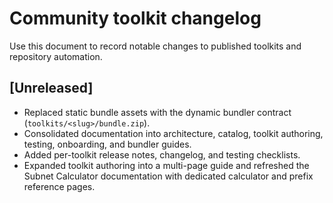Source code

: # Community toolkit changelog

Use this document to record notable changes to published toolkits and repository automation.

## [Unreleased]
- Replaced static bundle assets with the dynamic bundler contract
  (`toolkits/<slug>/bundle.zip`).
- Consolidated documentation into architecture, catalog, toolkit authoring,
  testing, onboarding, and bundler guides.
- Added per-toolkit release notes, changelog, and testing checklists.
- Expanded toolkit authoring into a multi-page guide and refreshed the Subnet
  Calculator documentation with dedicated calculator and prefix reference
  pages.
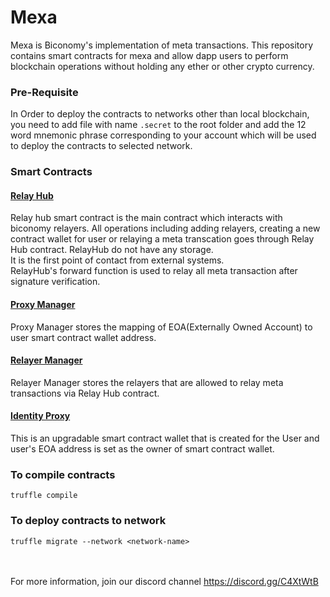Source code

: # Mexa
Mexa is Biconomy's implementation of meta transactions.
This repository contains smart contracts for mexa and allow dapp users to perform blockchain operations without holding any ether or other crypto currency.

<h3>Pre-Requisite</h3>

In Order to deploy the contracts to networks other than local blockchain, you need to add file with name <code>.secret</code> to the root folder and add the 12 word mnemonic phrase corresponding to your account which will be used to deploy the contracts to selected network.

<h3>Smart Contracts</h3>
<h4><a href="https://github.com/bcnmy/mexa/blob/master/contracts/RelayHub.sol" target="_blank">Relay Hub</a></h4>
Relay hub smart contract is the main contract which interacts with biconomy relayers. All operations including adding relayers, creating a new contract wallet for user or relaying a meta transcation goes through Relay Hub contract.
RelayHub do not have any storage. <br/>It is the first point of contact from external systems.<br/>
RelayHub's forward function is used to relay all meta transaction after signature verification.

<h4><a href="https://github.com/bcnmy/mexa/blob/master/contracts/ProxyManager.sol" target="_blank">Proxy Manager</a></h4>
Proxy Manager stores the mapping of EOA(Externally Owned Account) to user smart contract wallet address.

<h4><a href="https://github.com/bcnmy/mexa/blob/master/contracts/RelayerManager.sol" target="_blank">Relayer Manager</a></h4>
Relayer Manager stores the relayers that are allowed to relay meta transactions via Relay Hub contract.

<h4><a href="https://github.com/bcnmy/mexa/blob/master/contracts/IdentityProxy.sol" target="_blank">Identity Proxy</a></h4>
This is an upgradable smart contract wallet that is created for the User and user's EOA address is set as the owner of smart contract wallet.

<h3>To compile contracts</h3>
  <code>truffle compile</code>

<h3>To deploy contracts to network</h3>
  <code>truffle migrate --network &lt;network-name&gt; </code>
  
<br/><br/>
For more information, join our discord channel https://discord.gg/C4XtWtB 
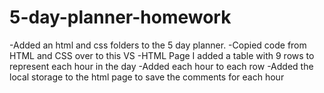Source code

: # 5-day-planner-homework
-Added an html and css folders to the 5 day planner.
-Copied code from HTML and CSS over to this VS
-HTML Page I added a table with 9 rows to represent each hour in the day
-Added each hour to each row
-Added the local storage to the html page to save the comments for each hour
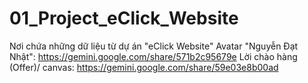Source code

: # 01_Project_eClick_Website
Nơi chứa những dữ liệu từ dự án "eClick Website"
Avatar "Nguyễn Đạt Nhật": https://gemini.google.com/share/571b2c95679e
Lời chào hàng (Offer)/ canvas: https://gemini.google.com/share/59e03e8b00ad
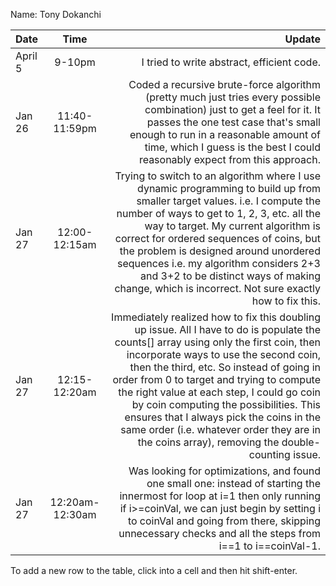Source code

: Name: Tony Dokanchi

| Date    |      Time       |                                                                                                                                                                                                                                                                                                                                                                                                                                                                                                          Update |
|:--------|:---------------:|----------------------------------------------------------------------------------------------------------------------------------------------------------------------------------------------------------------------------------------------------------------------------------------------------------------------------------------------------------------------------------------------------------------------------------------------------------------------------------------------------------------:|
| April 5 |     9-10pm      |                                                                                                                                                                                                                                                                                                                                                                                                                                                                      I tried to write abstract, efficient code. |
| Jan 26  |  11:40-11:59pm  |                                                                                                                                                                                                                           Coded a recursive brute-force algorithm (pretty much just tries every possible combination) just to get a feel for it. It passes the one test case that's small enough to run in a reasonable amount of time, which I guess is the best I could reasonably expect from this approach. |
| Jan 27  |  12:00-12:15am  |                                                            Trying to switch to an algorithm where I use dynamic programming to build up from smaller target values. i.e. I compute the number of ways to get to 1, 2, 3, etc. all the way to target. My current algorithm is correct for ordered sequences of coins, but the problem is designed around unordered sequences i.e. my algorithm considers 2+3 and 3+2 to be distinct ways of making change, which is incorrect. Not sure exactly how to fix this. |
| Jan 27  |  12:15-12:20am  | Immediately realized how to fix this doubling up issue. All I have to do is populate the counts[] array using only the first coin, then incorporate ways to use the second coin, then the third, etc. So instead of going in order from 0 to target and trying to compute the right value at each step, I could go coin by coin computing the possibilities. This ensures that I always pick the coins in the same order (i.e. whatever order they are in the coins array), removing the double-counting issue. |
| Jan 27  | 12:20am-12:30am |                                                                                                                                                                                                                             Was looking for optimizations, and found one small one: instead of starting the innermost for loop at i=1 then only running if i>=coinVal, we can just begin by setting i to coinVal and going from there, skipping unnecessary checks and all the steps from i==1 to i==coinVal-1. |


To add a new row to the table, click into a cell and then hit shift-enter.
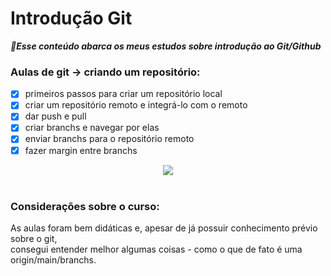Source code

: # Introdução Git

***:dizzy:Esse conteúdo abarca os meus estudos sobre introdução ao Git/Github***

### Aulas de git -> criando um repositório:

- [x] primeiros passos para criar um repositório local
- [x] criar um repositório remoto e integrá-lo com o remoto
- [x] dar push e pull
- [x] criar branchs e navegar por elas
- [x] enviar branchs para o repositório remoto
- [x] fazer margin entre branchs
  
<div align="center">
  <img src="https://github.com/user-attachments/assets/a63aad8a-9c75-4abb-898d-e6ae51e1ed8f">
</div><br>

### Considerações sobre o curso:
As aulas foram bem didáticas e, apesar de já possuir conhecimento prévio sobre o git,<br> 
consegui entender melhor algumas coisas - como o que de fato é uma origin/main/branchs.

- - - - -

### Problem description
Reproduce each line from the records that contains the word "operations".

### Solution below
This repository contains smart contracts for mexa and allow dapp users to perform blockchain operations without holding any ether or other crypto currency.
Relay hub smart contract is the main contract which interacts with biconomy relayers. All operations including adding relayers, creating a new contract wallet for user or relaying a meta transcation goes through Relay Hub contract.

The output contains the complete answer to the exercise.